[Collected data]

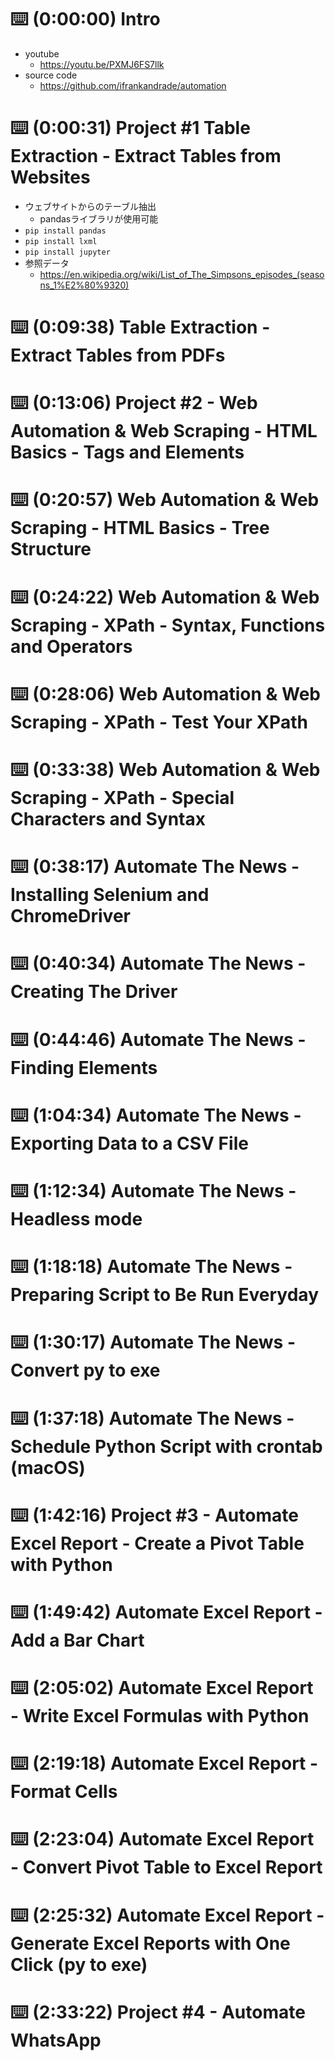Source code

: # ⌨️ (0:00:00) Intro
- youtube
  - https://youtu.be/PXMJ6FS7llk
- source code
  - https://github.com/ifrankandrade/automation
# ⌨️ (0:00:31) Project #1 Table Extraction - Extract Tables from Websites
- ウェブサイトからのテーブル抽出
  - pandasライブラリが使用可能
- `pip install pandas`
- `pip install lxml`
- `pip install jupyter`
- 参照データ
  - https://en.wikipedia.org/wiki/List_of_The_Simpsons_episodes_(seasons_1%E2%80%9320)
# ⌨️ (0:09:38) Table Extraction - Extract Tables from PDFs
# ⌨️ (0:13:06) Project #2 - Web Automation & Web Scraping - HTML Basics - Tags and Elements
# ⌨️ (0:20:57) Web Automation & Web Scraping - HTML Basics - Tree Structure
# ⌨️ (0:24:22) Web Automation & Web Scraping - XPath - Syntax, Functions and Operators
# ⌨️ (0:28:06) Web Automation & Web Scraping - XPath - Test Your XPath
# ⌨️ (0:33:38) Web Automation & Web Scraping - XPath - Special Characters and Syntax
# ⌨️ (0:38:17) Automate The News - Installing Selenium and ChromeDriver
# ⌨️ (0:40:34) Automate The News - Creating The Driver
# ⌨️ (0:44:46) Automate The News - Finding Elements
# ⌨️ (1:04:34) Automate The News - Exporting Data to a CSV File
# ⌨️ (1:12:34) Automate The News - Headless mode
# ⌨️ (1:18:18) Automate The News - Preparing Script to Be Run Everyday
# ⌨️ (1:30:17) Automate The News - Convert py to exe
# ⌨️ (1:37:18) Automate The News - Schedule Python Script with crontab (macOS)
# ⌨️ (1:42:16) Project #3 - Automate Excel Report - Create a Pivot Table with Python
# ⌨️ (1:49:42) Automate Excel Report - Add a Bar Chart
# ⌨️ (2:05:02) Automate Excel Report - Write Excel Formulas with Python
# ⌨️ (2:19:18) Automate Excel Report - Format Cells
# ⌨️ (2:23:04) Automate Excel Report - Convert Pivot Table to Excel Report
# ⌨️ (2:25:32) Automate Excel Report - Generate Excel Reports with One Click (py to exe)
# ⌨️ (2:33:22) Project #4 - Automate WhatsApp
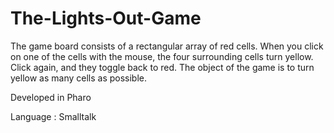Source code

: # The-Lights-Out-Game
The game board consists of a rectangular array of red cells. When you click on one of the cells with the mouse, the four surrounding cells turn yellow. Click again, and they toggle back to red. The object of the game is to turn yellow as many cells as possible. 

Developed in Pharo


Language : Smalltalk
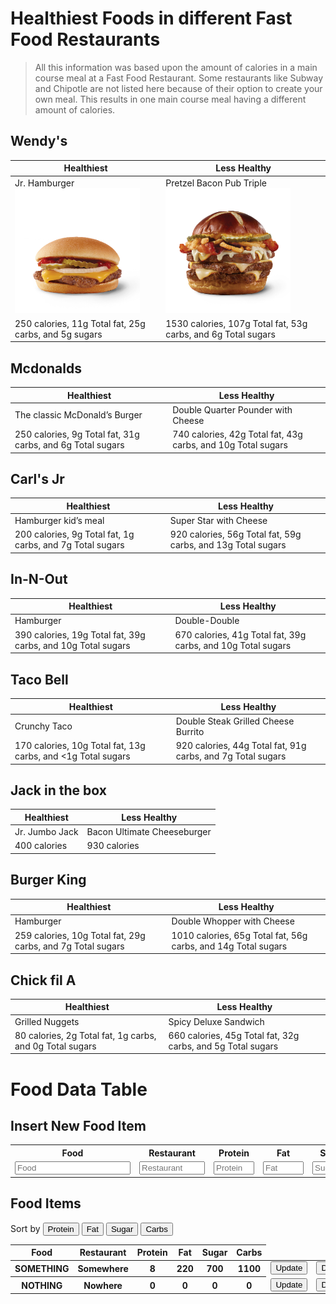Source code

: # Healthiest Foods in different Fast Food Restaurants
> All this information was based upon the amount of calories in a main course meal at a Fast Food Restaurant. Some restaurants like Subway and Chipotle are not listed here because of their option to create your own meal. This results in one main course meal having a different amount of calories.

## Wendy's

| Healthiest | Less Healthy |
| --- | --- |
| Jr. Hamburger <img src="/images/wendys_yes_heal.png" width="200px" />| Pretzel Bacon Pub Triple <img src="/images/wendys_no_healthy.png" width="200px" />|
| 250 calories, 11g Total fat, 25g carbs, and 5g sugars | 1530 calories, 107g Total fat, 53g carbs, and 6g Total sugars |

## Mcdonalds

| Healthiest | Less Healthy |
| --- | --- |
| The classic McDonald’s Burger | Double Quarter Pounder with Cheese |
| 250 calories, 9g Total fat, 31g carbs, and 6g Total sugars | 740 calories, 42g Total fat, 43g carbs, and 10g Total sugars|

## Carl's Jr

| Healthiest | Less Healthy |
| --- | --- |
| Hamburger kid’s meal | Super Star with Cheese |
| 200 calories, 9g Total fat, 1g carbs, and 7g Total sugars| 920 calories, 56g Total fat, 59g carbs, and 13g Total sugars|

## In-N-Out

| Healthiest | Less Healthy |
| --- | --- |
| Hamburger | Double-Double |
| 390 calories, 19g Total fat, 39g carbs, and 10g Total sugars | 670 calories, 41g Total fat, 39g carbs, and 10g Total sugars|

## Taco Bell

| Healthiest | Less Healthy |
| --- | --- |
| Crunchy Taco | Double Steak Grilled Cheese Burrito |
| 170 calories, 10g Total fat, 13g carbs, and <1g Total sugars | 920 calories, 44g Total fat, 91g carbs, and 7g Total sugars|

## Jack in the box

| Healthiest | Less Healthy |
| --- | --- |
| Jr. Jumbo Jack | Bacon Ultimate Cheeseburger |
| 400 calories | 930 calories |

## Burger King

| Healthiest | Less Healthy |
| --- | --- |
| Hamburger | Double Whopper with Cheese |
| 259 calories, 10g Total fat, 29g carbs, and 7g Total sugars| 1010 calories, 65g Total fat, 56g carbs, and 14g Total sugars|

## Chick fil A

| Healthiest | Less Healthy |
| --- | --- |
| Grilled Nuggets | Spicy Deluxe Sandwich |
| 80 calories, 2g Total fat, 1g carbs, and 0g Total sugars| 660 calories, 45g Total fat, 32g carbs, and 5g Total sugars|

# Food Data Table

## Insert New Food Item

<table>
    <tr>
        <th><label for="Food">Food</label></th>
        <th><label for="Restaurant">Restaurant</label></th>
        <th><label for="Protein">Protein</label></th>
        <th><label for="Fat">Fat</label></th>
        <th><label for="Sugar">Sugar</label></th>
        <th><label for="Carbs">Carbs</label></th>
    </tr>
    <tr>
        <td><input type="text" size="20" name="Food name" id="Food" placeholder="Food" required></td>
        <td><input type="text" size="10" name="Restaurant" id="Restaurant" placeholder="Restaurant" required></td>
        <td><input type="text" size="5" name="Protein" id="Protein" placeholder="Protein" required></td>
        <td><input type="text" size="5" name="Fat" id="Fat" placeholder="Fat" required></td>
        <td><input type="text" size="5" name="Sugar" id="Sugar" placeholder="Sugar" required></td>
        <td><input type="text" size="5" name="Carbs" id="Carbs" placeholder="Carbs" required></td>
        <td ><button onclick="create_User()">Create</button></td>
    </tr>
</table>

## Food Items
Sort by <button onclick="cal_Protein()">Protein</button> <button onclick="cal_Fat()">Fat</button> <button onclick="cal_Sugar()">Sugar</button> <button onclick="cal_Carbs()">Carbs</button>
<table>
  <thead>
  <tr>
    <th>Food</th>
    <th>Restaurant</th>
    <th>Protein</th>
    <th>Fat</th>
    <th>Sugar</th>
    <th>Carbs</th>
  </tr>
  </thead>
  <tbody id="table">
    <!-- javascript generated data --> 
    <tr>
      <th>SOMETHING</th>
      <th>Somewhere</th>
      <th>8</th>
      <th>220</th>
      <th>700</th>
      <th>1100</th>
      <td ><button size="5" onclick="Update_food()">Update</button></td>
      <td ><button size="5" onclick="Delete_food()">Delete</button></td>
    </tr>
    <tr>
      <th>NOTHING</th>
      <th>Nowhere</th>
      <th>0</th>
      <th>0</th>
      <th>0</th>
      <th>0</th>
      <td ><button onclick="Update_food()">Update</button></td>
      <td ><button onclick="Delete_food()">Delete</button></td>
    </tr>
  </tbody>
</table>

▸ Exercise: Each line from the one that includes "<th>Fat</th>" down to the close of the records above is to be given again exactly, and no other line is to appear.

▸ Solution to this problem:
    <th>Fat</th>
    <th>Sugar</th>
    <th>Carbs</th>
  </tr>
  </thead>
  <tbody id="table">
    <!-- javascript generated data --> 
    <tr>
      <th>SOMETHING</th>
      <th>Somewhere</th>
      <th>8</th>
      <th>220</th>
      <th>700</th>
      <th>1100</th>
      <td ><button size="5" onclick="Update_food()">Update</button></td>
      <td ><button size="5" onclick="Delete_food()">Delete</button></td>
    </tr>
    <tr>
      <th>NOTHING</th>
      <th>Nowhere</th>
      <th>0</th>
      <th>0</th>
      <th>0</th>
      <th>0</th>
      <td ><button onclick="Update_food()">Update</button></td>
      <td ><button onclick="Delete_food()">Delete</button></td>
    </tr>
  </tbody>
</table>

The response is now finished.